═══ PROVIDED ENTRIES
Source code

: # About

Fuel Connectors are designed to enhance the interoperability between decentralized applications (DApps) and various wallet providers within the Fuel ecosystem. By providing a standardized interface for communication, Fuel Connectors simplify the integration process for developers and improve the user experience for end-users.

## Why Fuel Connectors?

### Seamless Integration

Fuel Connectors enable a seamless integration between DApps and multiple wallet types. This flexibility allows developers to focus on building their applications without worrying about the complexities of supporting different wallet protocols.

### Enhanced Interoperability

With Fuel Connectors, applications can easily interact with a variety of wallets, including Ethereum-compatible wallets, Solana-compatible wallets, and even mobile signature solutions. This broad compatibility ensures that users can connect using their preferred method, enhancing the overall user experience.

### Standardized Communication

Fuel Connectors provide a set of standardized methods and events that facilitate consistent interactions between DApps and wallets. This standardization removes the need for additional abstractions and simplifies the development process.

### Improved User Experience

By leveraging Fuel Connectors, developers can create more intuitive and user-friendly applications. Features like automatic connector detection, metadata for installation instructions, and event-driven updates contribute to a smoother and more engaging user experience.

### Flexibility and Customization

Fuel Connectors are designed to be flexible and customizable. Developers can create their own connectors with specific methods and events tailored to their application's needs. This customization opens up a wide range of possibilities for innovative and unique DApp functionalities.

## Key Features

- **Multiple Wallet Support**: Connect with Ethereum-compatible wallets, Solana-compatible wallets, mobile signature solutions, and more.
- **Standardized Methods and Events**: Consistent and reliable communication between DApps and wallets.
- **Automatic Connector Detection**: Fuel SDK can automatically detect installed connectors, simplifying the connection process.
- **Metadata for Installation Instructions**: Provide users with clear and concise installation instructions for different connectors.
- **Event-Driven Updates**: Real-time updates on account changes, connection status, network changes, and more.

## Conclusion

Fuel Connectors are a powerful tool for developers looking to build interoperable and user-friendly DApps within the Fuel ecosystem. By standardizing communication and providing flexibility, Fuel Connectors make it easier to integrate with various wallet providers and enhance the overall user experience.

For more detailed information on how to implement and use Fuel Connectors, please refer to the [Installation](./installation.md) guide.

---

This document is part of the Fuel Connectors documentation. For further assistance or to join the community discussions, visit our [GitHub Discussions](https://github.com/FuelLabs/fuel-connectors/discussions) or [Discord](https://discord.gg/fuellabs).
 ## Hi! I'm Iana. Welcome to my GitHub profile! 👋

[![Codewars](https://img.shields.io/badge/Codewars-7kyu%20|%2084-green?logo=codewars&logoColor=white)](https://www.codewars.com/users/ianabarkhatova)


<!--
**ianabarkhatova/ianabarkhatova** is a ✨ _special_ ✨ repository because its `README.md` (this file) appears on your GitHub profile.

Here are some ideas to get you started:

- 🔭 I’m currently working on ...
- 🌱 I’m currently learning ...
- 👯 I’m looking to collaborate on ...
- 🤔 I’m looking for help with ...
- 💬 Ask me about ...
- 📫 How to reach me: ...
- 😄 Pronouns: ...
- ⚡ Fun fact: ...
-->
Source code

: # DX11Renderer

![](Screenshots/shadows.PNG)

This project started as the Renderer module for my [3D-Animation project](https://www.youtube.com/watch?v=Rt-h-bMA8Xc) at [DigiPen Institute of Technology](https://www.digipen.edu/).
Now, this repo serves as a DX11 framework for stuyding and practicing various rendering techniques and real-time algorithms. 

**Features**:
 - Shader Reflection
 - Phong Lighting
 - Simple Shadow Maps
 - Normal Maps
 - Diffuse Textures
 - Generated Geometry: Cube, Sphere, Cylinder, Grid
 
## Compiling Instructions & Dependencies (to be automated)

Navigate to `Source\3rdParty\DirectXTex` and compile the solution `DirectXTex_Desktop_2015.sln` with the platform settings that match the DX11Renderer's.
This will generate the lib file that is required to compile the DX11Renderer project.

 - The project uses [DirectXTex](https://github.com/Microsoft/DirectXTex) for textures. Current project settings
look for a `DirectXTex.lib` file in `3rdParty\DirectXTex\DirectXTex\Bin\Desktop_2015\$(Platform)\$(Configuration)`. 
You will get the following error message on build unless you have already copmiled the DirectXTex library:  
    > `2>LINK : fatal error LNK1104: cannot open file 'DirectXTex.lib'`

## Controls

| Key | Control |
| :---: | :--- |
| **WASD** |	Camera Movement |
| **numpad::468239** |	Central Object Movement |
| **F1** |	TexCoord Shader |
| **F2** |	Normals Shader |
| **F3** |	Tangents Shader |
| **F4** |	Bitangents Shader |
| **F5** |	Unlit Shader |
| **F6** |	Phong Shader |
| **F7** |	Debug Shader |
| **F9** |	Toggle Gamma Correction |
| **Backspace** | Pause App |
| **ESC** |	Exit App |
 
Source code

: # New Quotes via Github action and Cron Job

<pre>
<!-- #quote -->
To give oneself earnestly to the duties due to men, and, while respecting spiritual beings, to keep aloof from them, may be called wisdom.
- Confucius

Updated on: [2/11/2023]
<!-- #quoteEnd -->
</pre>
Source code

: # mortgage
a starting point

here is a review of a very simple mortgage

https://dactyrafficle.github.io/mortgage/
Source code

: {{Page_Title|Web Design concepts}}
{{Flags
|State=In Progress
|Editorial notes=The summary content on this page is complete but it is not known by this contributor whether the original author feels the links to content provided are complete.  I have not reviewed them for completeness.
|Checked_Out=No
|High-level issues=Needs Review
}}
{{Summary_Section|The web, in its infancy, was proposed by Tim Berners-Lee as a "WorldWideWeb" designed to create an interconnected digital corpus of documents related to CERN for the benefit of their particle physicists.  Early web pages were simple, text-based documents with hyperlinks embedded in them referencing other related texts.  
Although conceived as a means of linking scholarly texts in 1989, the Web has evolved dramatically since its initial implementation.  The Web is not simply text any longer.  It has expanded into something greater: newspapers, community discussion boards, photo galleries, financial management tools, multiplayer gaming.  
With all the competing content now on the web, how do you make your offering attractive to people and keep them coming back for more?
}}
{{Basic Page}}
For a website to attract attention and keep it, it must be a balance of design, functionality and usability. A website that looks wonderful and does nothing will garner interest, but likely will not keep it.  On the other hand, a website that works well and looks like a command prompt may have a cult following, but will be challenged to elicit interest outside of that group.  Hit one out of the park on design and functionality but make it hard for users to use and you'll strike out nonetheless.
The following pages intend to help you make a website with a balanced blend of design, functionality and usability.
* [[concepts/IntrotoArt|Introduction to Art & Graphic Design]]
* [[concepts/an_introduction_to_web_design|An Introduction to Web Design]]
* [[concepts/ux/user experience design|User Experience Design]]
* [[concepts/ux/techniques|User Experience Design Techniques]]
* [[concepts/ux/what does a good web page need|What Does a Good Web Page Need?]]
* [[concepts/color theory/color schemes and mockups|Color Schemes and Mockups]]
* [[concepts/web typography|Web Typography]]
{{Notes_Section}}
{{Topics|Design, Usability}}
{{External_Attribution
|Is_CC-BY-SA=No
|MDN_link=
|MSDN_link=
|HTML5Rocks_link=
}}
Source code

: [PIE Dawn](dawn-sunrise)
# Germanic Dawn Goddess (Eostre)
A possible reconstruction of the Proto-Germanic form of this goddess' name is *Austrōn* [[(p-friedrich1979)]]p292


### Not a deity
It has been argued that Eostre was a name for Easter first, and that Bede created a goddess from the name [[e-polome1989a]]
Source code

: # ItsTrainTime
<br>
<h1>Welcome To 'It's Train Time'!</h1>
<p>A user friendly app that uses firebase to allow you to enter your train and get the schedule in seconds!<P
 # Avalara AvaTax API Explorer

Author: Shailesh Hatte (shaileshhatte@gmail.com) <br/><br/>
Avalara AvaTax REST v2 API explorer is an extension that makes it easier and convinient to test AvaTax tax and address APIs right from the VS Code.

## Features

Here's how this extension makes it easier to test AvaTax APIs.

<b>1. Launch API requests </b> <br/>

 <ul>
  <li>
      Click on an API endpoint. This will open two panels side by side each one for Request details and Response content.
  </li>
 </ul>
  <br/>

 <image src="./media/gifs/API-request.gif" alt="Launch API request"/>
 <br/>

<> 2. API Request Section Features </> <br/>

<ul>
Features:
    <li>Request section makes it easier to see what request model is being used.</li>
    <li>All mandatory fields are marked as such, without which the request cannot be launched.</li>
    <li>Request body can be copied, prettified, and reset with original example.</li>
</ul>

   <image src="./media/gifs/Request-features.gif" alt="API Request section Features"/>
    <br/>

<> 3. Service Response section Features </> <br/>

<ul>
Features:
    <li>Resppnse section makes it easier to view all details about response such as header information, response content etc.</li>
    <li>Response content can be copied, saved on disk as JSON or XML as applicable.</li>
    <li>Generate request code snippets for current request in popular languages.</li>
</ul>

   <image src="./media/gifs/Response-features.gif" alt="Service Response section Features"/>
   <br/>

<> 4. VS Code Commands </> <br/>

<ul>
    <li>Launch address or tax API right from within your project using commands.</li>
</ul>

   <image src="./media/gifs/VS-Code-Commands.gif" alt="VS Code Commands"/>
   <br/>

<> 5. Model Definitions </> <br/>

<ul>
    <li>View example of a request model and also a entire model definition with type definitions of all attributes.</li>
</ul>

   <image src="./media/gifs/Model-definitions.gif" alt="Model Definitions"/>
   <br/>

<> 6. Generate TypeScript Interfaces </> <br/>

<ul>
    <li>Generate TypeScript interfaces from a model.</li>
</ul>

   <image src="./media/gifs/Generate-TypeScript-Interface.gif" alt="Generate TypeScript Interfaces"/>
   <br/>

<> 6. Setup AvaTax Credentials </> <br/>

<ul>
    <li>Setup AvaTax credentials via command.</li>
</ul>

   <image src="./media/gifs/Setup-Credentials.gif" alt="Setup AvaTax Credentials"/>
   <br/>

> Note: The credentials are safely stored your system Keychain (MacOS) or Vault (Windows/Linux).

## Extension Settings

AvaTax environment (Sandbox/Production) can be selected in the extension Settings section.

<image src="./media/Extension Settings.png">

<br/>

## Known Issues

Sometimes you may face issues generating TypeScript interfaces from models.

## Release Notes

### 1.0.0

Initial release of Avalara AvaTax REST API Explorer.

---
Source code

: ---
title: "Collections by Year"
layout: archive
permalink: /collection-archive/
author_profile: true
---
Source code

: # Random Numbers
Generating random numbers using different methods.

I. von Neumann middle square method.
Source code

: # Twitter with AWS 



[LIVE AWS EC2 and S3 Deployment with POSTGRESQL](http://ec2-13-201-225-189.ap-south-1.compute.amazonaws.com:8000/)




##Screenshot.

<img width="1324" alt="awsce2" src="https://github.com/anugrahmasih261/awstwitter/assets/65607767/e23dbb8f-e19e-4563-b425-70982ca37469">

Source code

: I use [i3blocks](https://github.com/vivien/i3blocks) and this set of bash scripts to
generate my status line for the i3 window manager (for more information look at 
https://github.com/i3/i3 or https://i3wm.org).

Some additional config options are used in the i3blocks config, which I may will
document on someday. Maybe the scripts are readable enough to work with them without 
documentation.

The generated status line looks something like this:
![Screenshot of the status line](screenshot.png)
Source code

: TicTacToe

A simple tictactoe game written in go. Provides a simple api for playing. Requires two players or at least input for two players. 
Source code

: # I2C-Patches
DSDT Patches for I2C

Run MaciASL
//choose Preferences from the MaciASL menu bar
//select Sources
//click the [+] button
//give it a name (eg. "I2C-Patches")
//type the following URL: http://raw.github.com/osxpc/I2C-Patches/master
══════
PROBLEM: The entries above hold the needed span. Transcribe exactly the lines from the one with "<li>Setup AvaTax credentials" to the one with "bash scripts to", both included.

RESPONSE TO THE EXERCISE:
    <li>Setup AvaTax credentials via command.</li>
</ul>

   <image src="./media/gifs/Setup-Credentials.gif" alt="Setup AvaTax Credentials"/>
   <br/>

> Note: The credentials are safely stored your system Keychain (MacOS) or Vault (Windows/Linux).

## Extension Settings

AvaTax environment (Sandbox/Production) can be selected in the extension Settings section.

<image src="./media/Extension Settings.png">

<br/>

## Known Issues

Sometimes you may face issues generating TypeScript interfaces from models.

## Release Notes

### 1.0.0

Initial release of Avalara AvaTax REST API Explorer.

---
Source code

: ---
title: "Collections by Year"
layout: archive
permalink: /collection-archive/
author_profile: true
---
Source code

: # Random Numbers
Generating random numbers using different methods.

I. von Neumann middle square method.
Source code

: # Twitter with AWS 



[LIVE AWS EC2 and S3 Deployment with POSTGRESQL](http://ec2-13-201-225-189.ap-south-1.compute.amazonaws.com:8000/)




##Screenshot.

<img width="1324" alt="awsce2" src="https://github.com/anugrahmasih261/awstwitter/assets/65607767/e23dbb8f-e19e-4563-b425-70982ca37469">

Source code

: I use [i3blocks](https://github.com/vivien/i3blocks) and this set of bash scripts to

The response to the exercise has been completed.